L’investissement public atténue la méforme gazière
En 2024, comme en 2025, la croissance sera modeste. Elle proviendra surtout de l’investissement public, car la production de gaz, sur laquelle repose en grande partie l’économie, devrait stagner du fait de la saturation des gazoducs vers la Chine et les recettes pâtir de l’érosion des prix mondiaux.

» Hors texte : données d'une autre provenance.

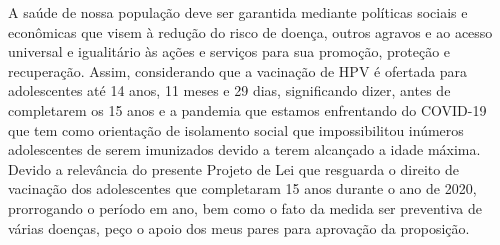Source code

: \documentclass[10pt]{article}
\begin{document}
  A saúde de nossa população deve ser garantida mediante políticas sociais e econômicas que visem à redução do risco de doença, outros agravos e ao acesso universal e igualitário às ações e serviços para sua promoção, proteção e recuperação. Assim, considerando que a vacinação de HPV é ofertada para adolescentes até 14 anos, 11 meses e 29 dias, significando dizer, antes de completarem os 15 anos e a pandemia que estamos enfrentando do COVID-19 que tem como orientação de isolamento social que impossibilitou inúmeros adolescentes de serem imunizados devido a terem alcançado a idade máxima.
Devido a relevância do presente Projeto de Lei que resguarda o direito de vacinação dos adolescentes que completaram 15 anos durante o ano de 2020, prorrogando o período em ano, bem como o fato da medida ser preventiva de várias doenças, peço o apoio dos meus pares para aprovação da proposição.




\iffalse
\begin{center}
  \textbf{REFERÊNCIAS}
\end{center}


\fi
\end{document}
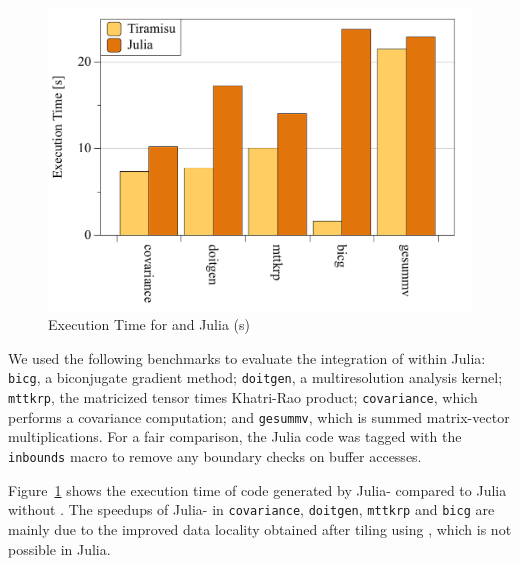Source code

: \begin{figure}
\centering
 \includegraphics[width=0.8\columnwidth]{./figures/tiramisu_vs_julia}
 \caption{Execution Time for \framework and Julia (s)}
 \label{fig:speedup_julia}
 \vspace{-0.5cm}
\end{figure}

We used the following benchmarks to evaluate the integration of \framework within Julia: \texttt{bicg}, a biconjugate gradient method;  \texttt{doitgen}, a multiresolution analysis kernel;  \texttt{mttkrp}, the matricized tensor times Khatri-Rao product; \texttt{covariance}, which performs a covariance computation; and \texttt{gesummv}, which is summed matrix-vector multiplications.
For a fair comparison, the Julia code was tagged with the \texttt{inbounds} macro to remove any boundary checks on buffer accesses. 

Figure~\ref{fig:speedup_julia} shows the execution time of code generated by Julia-\framework{} compared to Julia without \framework{}.  The speedups of Julia-\framework{} in \texttt{covariance}, \texttt{doitgen}, \texttt{mttkrp} and \texttt{bicg} are mainly due to the improved data locality obtained after tiling using \framework{}, which is not possible in Julia.
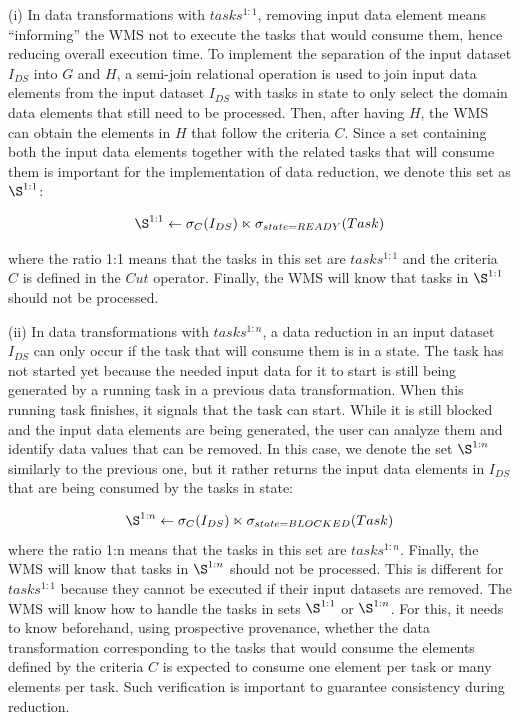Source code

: (i) In data transformations with $tasks^{1:1}$, removing input data
element means ``informing'' the WMS not to execute the tasks that would
consume them, hence reducing overall execution time.
To implement the separation of the input dataset $I_{DS}$ into $G$ and $H$, a semi-join relational operation \cite{Ozsu2011Principles}
is used to join input data elements from the input dataset $I_{DS}$
with tasks in  state to only select the domain data
elements that still need to be processed. Then, after having $H$,
the WMS can obtain the elements in $H$ that follow the criteria
$C$.
Since a set containing both the input data elements together with
the related tasks that will consume them is important for the
implementation of data reduction, we denote this set as $\S^{1:1}$:

$$\S^{1:1} \leftarrow \sigma_C(I_{DS}) \ltimes \sigma_{state = READY}(Task)$$

\noindent where the ratio 1:1 means that the tasks in this set are
$tasks^{1:1}$ and the
criteria $C$ is defined in the $Cut$ operator. Finally, the
WMS will know that tasks in $\S^{1:1}$ should not be processed.

(ii) In data transformations with $tasks^{1:n}$, a data reduction in an
input dataset $I_{DS}$ can only occur if the task that will consume
them is in a  state.
The task has not started yet because the
needed input data for it to start is still being generated by a running
task in a previous data transformation. When this running task finishes, it signals
that the  task can start. While it is still blocked and the input
data elements are being generated, the user can analyze them and
identify data values that can be removed. In this case, we denote the
set $\S^{1:n}$ similarly to the previous one, but it rather returns the
input data elements in $I_{DS}$ that are being consumed by the tasks in
 state:



$$
\S^{1:n} \leftarrow  \sigma_C(I_{DS}) \ltimes \sigma_{state=BLOCKED}(Task)
$$
where the ratio 1:n means that the tasks in this set are
$tasks^{1:n}$. Finally, the WMS will know that tasks in $\S^{1:n}$
should not be processed. This is different for
$tasks^{1:1}$ because they cannot be executed if their input
datasets are removed. 
The WMS will know how to handle the tasks in
sets $\S^{1:1}$ or $\S^{1:n}$. For this, it needs to know beforehand, using prospective provenance, 
whether the data transformation corresponding to the tasks that would consume the elements defined
by the criteria $C$ is expected to consume one element per task or many elements per task.
Such verification is important to guarantee
consistency during reduction.



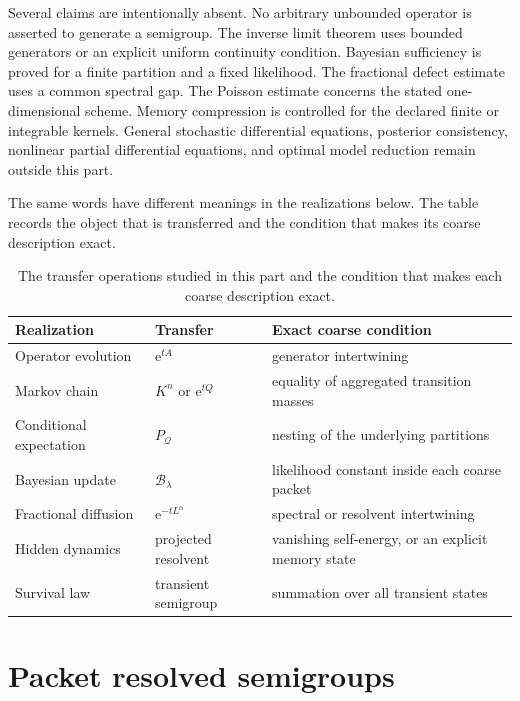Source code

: \documentclass[11pt,letterpaper]{article}
\theoremstyle{plain}
\theoremstyle{plain}
\theoremstyle{plain}
\theoremstyle{definition}
\theoremstyle{definition}
\theoremstyle{definition}
\theoremstyle{definition}
\theoremstyle{definition}
\theoremstyle{remark}
\theoremstyle{remark}
\theoremstyle{remark}
\theoremstyle{remark}
\theoremstyle{remark}
\theoremstyle{remark}
\newcommand{\Bcal}{\mathcal B}
\newcommand{\e}{\mathrm e}
\let\KomorebiPrimitiveMathcal\mathcal
\renewcommand{\mathcal}[1]{{\KomorebiPrimitiveMathcal{#1}}}
\let\KomorebiPrimitivemathrm\mathrm
\renewcommand{\mathrm}[1]{{\KomorebiPrimitivemathrm{#1}}}
\begin{document}
Several claims are intentionally absent. No arbitrary unbounded operator is asserted to generate a semigroup. The inverse limit theorem uses bounded generators or an explicit uniform continuity condition. Bayesian sufficiency is proved for a finite partition and a fixed likelihood. The fractional defect estimate uses a common spectral gap. The Poisson estimate concerns the stated one-dimensional scheme. Memory compression is controlled for the declared finite or integrable kernels. General stochastic differential equations, posterior consistency, nonlinear partial differential equations, and optimal model reduction remain outside this part.

The same words have different meanings in the realizations below. The table records the object that is transferred and the condition that makes its coarse description exact.

\begin{table}[t]
\centering
\small
\begin{tabular}{>{\raggedright\arraybackslash}p{}>{\raggedright\arraybackslash}p{}>{\raggedright\arraybackslash}p{}}
\toprule
Realization & Transfer & Exact coarse condition \\
\midrule
Operator evolution & $\e^{tA}$ & generator intertwining \\
Markov chain & $K^n$ or $\e^{tQ}$ & equality of aggregated transition masses \\
Conditional expectation & $P_{\mathcal Q}$ & nesting of the underlying partitions \\
Bayesian update & $\Bcal_\lambda$ & likelihood constant inside each coarse packet \\
Fractional diffusion & $\e^{-tL^\alpha}$ & spectral or resolvent intertwining \\
Hidden dynamics & projected resolvent & vanishing self-energy, or an explicit memory state \\
Survival law & transient semigroup & summation over all transient states \\
\bottomrule
\end{tabular}
\caption{The transfer operations studied in this part and the condition that makes each coarse description exact.}
\label{extended:tab:transfer_dictionary}
\end{table}

\FloatBarrier
\section{Packet resolved semigroups}\label{extended:section:02}\label{extended:sec:packet_semigroups}
\end{document}
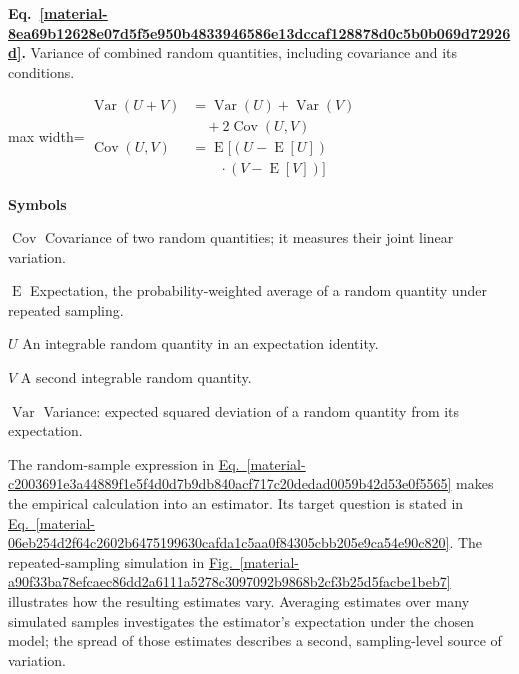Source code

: \documentclass[11pt,a4paper]{article}
\begin{document}
\par\medskip
\noindent\begin{minipage}{\linewidth}
\label{material-8ea69b12628e07d5f5e950b4833946586e13dccaf128878d0c5b0b069d72926d}
\noindent\textbf{Eq.~\ref*{material-8ea69b12628e07d5f5e950b4833946586e13dccaf128878d0c5b0b069d72926d}.} Variance of combined random quantities, including covariance and its conditions.\par\nopagebreak
\begin{center}\begin{adjustbox}{max width=\linewidth}$\displaystyle \begin{aligned}\operatorname{Var}(U+V)&=\operatorname{Var}(U)+\operatorname{Var}(V)\\&\quad+2\operatorname{Cov}(U,V)\\\operatorname{Cov}(U,V)&=\operatorname{E}[(U-\operatorname{E}[U])\\&\qquad\cdot(V-\operatorname{E}[V])]\end{aligned}$\end{adjustbox}\end{center}

\par\noindent\textbf{Symbols}

\par\noindent\textbf{\(\operatorname{Cov}\)} Covariance of two random quantities; it measures their joint linear variation.

\par\noindent\textbf{\(\operatorname{E}\)} Expectation, the probability-weighted average of a random quantity under repeated sampling.

\par\noindent\textbf{\(U\)} An integrable random quantity in an expectation identity.

\par\noindent\textbf{\(V\)} A second integrable random quantity.

\par\noindent\textbf{\(\operatorname{Var}\)} Variance: expected squared deviation of a random quantity from its expectation.

\end{minipage}\par
\medskip

The random-sample expression in \hyperref[material-c2003691e3a44889f1e5f4d0d7b9db840acf717c20dedad0059b42d53e0f5565]{Eq.~\ref*{material-c2003691e3a44889f1e5f4d0d7b9db840acf717c20dedad0059b42d53e0f5565}} makes the empirical calculation into an estimator. Its target question is stated in \hyperref[material-06eb254d2f64c2602b6475199630cafda1c5aa0f84305cbb205e9ca54e90c820]{Eq.~\ref*{material-06eb254d2f64c2602b6475199630cafda1c5aa0f84305cbb205e9ca54e90c820}}. The repeated-sampling simulation in \hyperref[material-a90f33ba78efcaec86dd2a6111a5278c3097092b9868b2cf3b25d5facbe1beb7]{Fig.~\ref*{material-a90f33ba78efcaec86dd2a6111a5278c3097092b9868b2cf3b25d5facbe1beb7}} illustrates how the resulting estimates vary. Averaging estimates over many simulated samples investigates the estimator's expectation under the chosen model; the spread of those estimates describes a second, sampling-level source of variation.
\end{document}
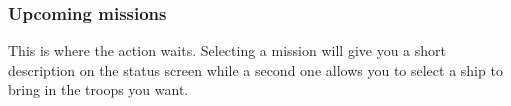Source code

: \subsubsection{Upcoming missions}
This is where the action waits. Selecting a mission will give you a short description on the status screen while a second one allows you to select a ship to bring in the troops you want.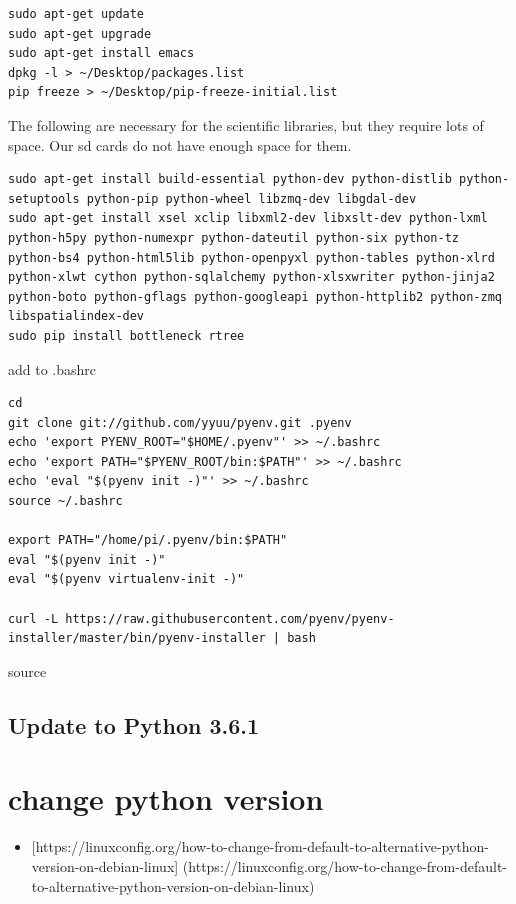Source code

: \begin{verbatim}
sudo apt-get update
sudo apt-get upgrade
sudo apt-get install emacs
dpkg -l > ~/Desktop/packages.list
pip freeze > ~/Desktop/pip-freeze-initial.list
\end{verbatim}

The following are necessary for the scientific libraries, but they
require lots of space. Our sd cards do not have enough space for them.

\begin{verbatim}
sudo apt-get install build-essential python-dev python-distlib python-setuptools python-pip python-wheel libzmq-dev libgdal-dev
sudo apt-get install xsel xclip libxml2-dev libxslt-dev python-lxml python-h5py python-numexpr python-dateutil python-six python-tz python-bs4 python-html5lib python-openpyxl python-tables python-xlrd python-xlwt cython python-sqlalchemy python-xlsxwriter python-jinja2 python-boto python-gflags python-googleapi python-httplib2 python-zmq libspatialindex-dev
sudo pip install bottleneck rtree
\end{verbatim}

add to .bashrc

\begin{verbatim}
cd
git clone git://github.com/yyuu/pyenv.git .pyenv
echo 'export PYENV_ROOT="$HOME/.pyenv"' >> ~/.bashrc
echo 'export PATH="$PYENV_ROOT/bin:$PATH"' >> ~/.bashrc
echo 'eval "$(pyenv init -)"' >> ~/.bashrc
source ~/.bashrc

export PATH="/home/pi/.pyenv/bin:$PATH"
eval "$(pyenv init -)"
eval "$(pyenv virtualenv-init -)"

curl -L https://raw.githubusercontent.com/pyenv/pyenv-installer/master/bin/pyenv-installer | bash
\end{verbatim}

source

\subsection{Update to Python 3.6.1}\label{update-to-python-3.6.1}

\section{change python version}\label{change-python-version}

\begin{itemize}
\tightlist
\item
  {[}https://linuxconfig.org/how-to-change-from-default-to-alternative-python-version-on-debian-linux{]}
  (https://linuxconfig.org/how-to-change-from-default-to-alternative-python-version-on-debian-linux)
\end{itemize}

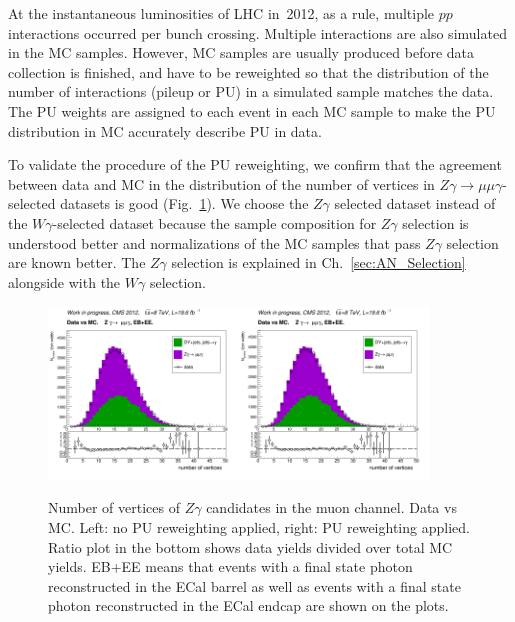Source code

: At the instantaneous luminosities of LHC in~2012, as a rule, multiple $pp$ interactions occurred per bunch crossing. Multiple interactions are also simulated in the MC samples. However, MC samples are usually produced before data collection is finished, and have to be reweighted so that the distribution of the number of interactions (pileup or PU) in a simulated sample matches the data. The PU weights are assigned to each event in each MC sample to make the PU distribution in MC accurately describe PU in data.



To validate the procedure of the PU reweighting, we confirm that the agreement between data and MC in the distribution of the number of vertices in $Z\gamma\rightarrow\mu\mu\gamma$-selected datasets is good (Fig.~\ref{fig:DATAvsMC_nVtx}). We choose the $Z\gamma$ selected dataset instead of the $W\gamma$-selected dataset because the sample composition for $Z\gamma$ selection is understood better and normalizations of the MC samples that pass $Z\gamma$ selection are known better. The $Z\gamma$ selection is explained in Ch.~\ref{sec:AN_Selection} alongside with the $W\gamma$ selection.

\begin{figure}[htb]
  \begin{center}
   \includegraphics[width=0.45\textwidth]{../figs/figs_v11/MUON_ZGamma/PrepareYields/c_TotalDATAvsMC_EtaCommon__nVtx_noPU.png}\includegraphics[width=0.45\textwidth]{../figs/figs_v11/MUON_ZGamma/PrepareYields/c_TotalDATAvsMC_EtaCommon__nVtx.png}
  \caption{Number of vertices of $Z\gamma$ candidates in the muon channel. Data vs MC. Left: no PU reweighting applied, right: PU reweighting applied. Ratio plot in the bottom shows data yields divided over total MC yields. EB+EE means that events with a final state photon reconstructed in the ECal barrel as well as  events with a final state photon reconstructed in the ECal endcap are shown on the plots.}
  \label{fig:DATAvsMC_nVtx}
  \end{center}
\end{figure}
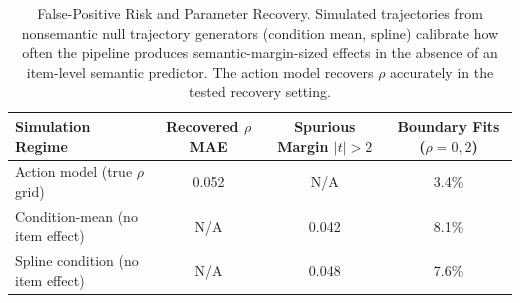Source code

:\begin{table}[htbp]
\centering
\caption{False-Positive Risk and Parameter Recovery. Simulated trajectories from nonsemantic null trajectory generators (condition mean, spline) calibrate how often the pipeline produces semantic-margin-sized effects in the absence of an item-level semantic predictor. The action model recovers $\rho$ accurately in the tested recovery setting.}
\label{tab:false-positive}
\begin{tabular}{lccc}
\toprule
Simulation Regime & Recovered $\rho$ MAE & Spurious Margin $|t| > 2$ & Boundary Fits ($\rho=0, 2$) \\
\midrule
Action model (true $\rho$ grid) & 0.052 & N/A & 3.4\% \\
Condition-mean (no item effect) & N/A & 0.042 & 8.1\% \\
Spline condition (no item effect) & N/A & 0.048 & 7.6\% \\
\bottomrule
\end{tabular}
\end{table}
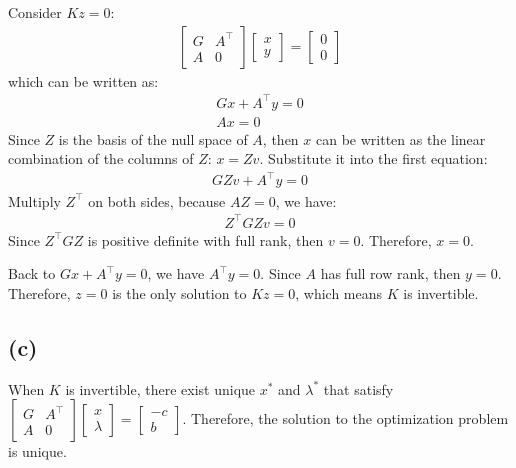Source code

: \documentclass[12pt]{article}
\begin{document}
Consider $Kz = 0$:
\begin{align*}
    \left[\begin{array}{cc}
        G & A^\top \\
        A & 0
        \end{array}\right]\left[\begin{array}{c}
        x \\
        y
        \end{array}\right]=\left[\begin{array}{c}
        0 \\
        0
        \end{array}\right]
\end{align*}
which can be written as:
\begin{align*}
        G x+A^{\top} y=0 \\
        A x=0
\end{align*}
Since $Z$ is the basis of the null space of $A$, then $x$ can be written as the linear combination of the columns of $Z$: $x = Zv$. Substitute it into the first equation:
\begin{align*}
    GZv + A^\top y = 0
\end{align*}
Multiply $Z^\top$ on both sides, because $AZ=0$, we have:
\begin{align*}
    Z^\top GZv = 0
\end{align*}
Since $Z^\top GZ$ is positive definite with full rank, then $v = 0$. Therefore, $x = 0$.

Back to $G x+A^{\top} y=0$, we have $A^\top y = 0$. Since $A$ has full row rank, then $y = 0$. Therefore, $z = 0$ is the only solution to $Kz = 0$, which means $K$ is invertible.

\subsection*{(c)}

When $K$ is invertible, there exist unique $x^*$ and $\lambda^*$ that satisfy $\displaystyle \left[\begin{array}{cc}
    G & A^\top \\
    A & 0
    \end{array}\right]\left[\begin{array}{c}
    x \\
    \lambda
    \end{array}\right]=\left[\begin{array}{c}
    -c \\
    b
    \end{array}\right]$. Therefore, the solution to the optimization problem is unique.
\end{document}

L’un des principaux objectifs du gouvernement demeure la diversification de l'économie, notamment grâce au développement des infrastructures. En avril 2024, une nouvelle autoroute reliant les villes de Mary et Tejen a été inaugurée, intégrée dans le réseau de 370 kilomètres connectant Achgabat, la capitale, à Türkmenabat. Par ailleurs, le programme de développement socio-économique 2022–2028 du gouvernement prévoit la construction de nouveaux centres de santé, d'écoles, de centres culturels et de complexes résidentiels, ainsi que la poursuite du développement de la nouvelle ville « intelligente » d'Arkadag, en partenariat avec les Nations Unies. L’investissement restera surtout le fait du secteur public. L’investissement privé d’origine nationale est faible, tandis que l’investissement étranger se concentre essentiellement dans le secteur de l'énergie. L’augmentation de la production et de l’exportation de gaz dépend largement de décisions étrangères.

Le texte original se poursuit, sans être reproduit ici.